Dr. Sanjay Kaul, professor of medicine at the University of California, Los Angeles, said that considering currently available options, “I did not find any unique clinical scenario where this drug would offer an advantage that’s not already there ... but physicians like choices.” He supported approval for patients with mild and moderate renal impairment, but added that the company should be given an opportunity to clarify the benefit-risk ratio with regard to a higher dose in patients with normal renal function.
The panelist who voted against approval, Dr. Stuart Rich, professor of medicine at the University of Chicago, said he voted no because the only choice would be to support approval for patients with renal dysfunction, based on the evidence. But he questioned what clinicians would do if a patient’s renal function normalized, which could create problems, and cited the availability of other treatment options.
The FDA, which has never approved a dose higher than the doses studied in clinical trials of a drug, usually follows the recommendations of its advisory panels. Panelists had no conflicts of interest related to the topic of the meeting.

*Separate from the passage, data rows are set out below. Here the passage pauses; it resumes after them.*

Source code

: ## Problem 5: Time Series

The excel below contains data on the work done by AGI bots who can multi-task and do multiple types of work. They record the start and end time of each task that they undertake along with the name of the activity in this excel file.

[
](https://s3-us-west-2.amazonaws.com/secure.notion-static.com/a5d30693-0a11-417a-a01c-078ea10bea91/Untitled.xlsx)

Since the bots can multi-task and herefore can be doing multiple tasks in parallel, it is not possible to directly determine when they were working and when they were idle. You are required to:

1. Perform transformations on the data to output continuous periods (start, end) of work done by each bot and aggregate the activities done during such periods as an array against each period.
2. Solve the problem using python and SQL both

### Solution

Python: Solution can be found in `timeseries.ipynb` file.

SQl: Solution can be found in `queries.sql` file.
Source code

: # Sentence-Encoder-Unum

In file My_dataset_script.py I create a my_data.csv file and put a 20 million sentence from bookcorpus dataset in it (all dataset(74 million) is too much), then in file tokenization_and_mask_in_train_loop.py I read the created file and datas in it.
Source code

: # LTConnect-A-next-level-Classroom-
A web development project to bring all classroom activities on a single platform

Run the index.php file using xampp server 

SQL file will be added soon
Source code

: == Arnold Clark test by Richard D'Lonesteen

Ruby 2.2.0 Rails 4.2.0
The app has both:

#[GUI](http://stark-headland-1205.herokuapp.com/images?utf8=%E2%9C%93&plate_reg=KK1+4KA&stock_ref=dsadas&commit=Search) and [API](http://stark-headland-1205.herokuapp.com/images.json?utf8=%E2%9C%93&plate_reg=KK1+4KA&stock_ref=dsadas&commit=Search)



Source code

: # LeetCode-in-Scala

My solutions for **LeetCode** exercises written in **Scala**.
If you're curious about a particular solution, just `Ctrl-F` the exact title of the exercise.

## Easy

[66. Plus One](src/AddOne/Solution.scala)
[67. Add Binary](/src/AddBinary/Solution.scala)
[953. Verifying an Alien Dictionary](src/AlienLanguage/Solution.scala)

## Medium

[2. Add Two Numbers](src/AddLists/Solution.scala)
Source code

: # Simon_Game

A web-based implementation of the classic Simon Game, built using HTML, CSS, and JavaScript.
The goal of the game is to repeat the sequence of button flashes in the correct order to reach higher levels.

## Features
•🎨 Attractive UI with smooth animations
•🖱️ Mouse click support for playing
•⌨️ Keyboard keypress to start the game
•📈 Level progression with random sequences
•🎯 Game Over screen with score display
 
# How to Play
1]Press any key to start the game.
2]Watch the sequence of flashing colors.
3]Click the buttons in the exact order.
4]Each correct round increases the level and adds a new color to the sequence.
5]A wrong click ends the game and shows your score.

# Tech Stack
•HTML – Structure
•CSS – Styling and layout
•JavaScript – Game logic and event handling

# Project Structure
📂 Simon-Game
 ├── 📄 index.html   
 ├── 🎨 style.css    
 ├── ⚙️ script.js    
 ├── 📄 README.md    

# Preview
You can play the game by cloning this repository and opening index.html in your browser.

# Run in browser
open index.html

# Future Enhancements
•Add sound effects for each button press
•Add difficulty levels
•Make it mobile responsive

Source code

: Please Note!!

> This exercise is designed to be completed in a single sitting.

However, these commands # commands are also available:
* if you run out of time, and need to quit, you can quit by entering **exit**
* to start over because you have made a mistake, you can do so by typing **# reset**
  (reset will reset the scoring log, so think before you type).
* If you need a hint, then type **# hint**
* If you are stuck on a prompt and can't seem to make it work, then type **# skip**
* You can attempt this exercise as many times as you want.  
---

If approved, edoxaban would be the fourth novel oral anticoagulant (NOAC) to be cleared by the FDA, after dabigatran (Pradaxa), rivaroxaban (Xarelto), and apixaban (Eliquis). Edoxaban was approved in Japan for this indication in September, and is under review for this indication in Europe. Daiichi Sankyo plans to market edoxaban as Savaysa in the United States. The drug is also being reviewed for a venous thromboembolism indication (approved in Japan) in the United States and Europe.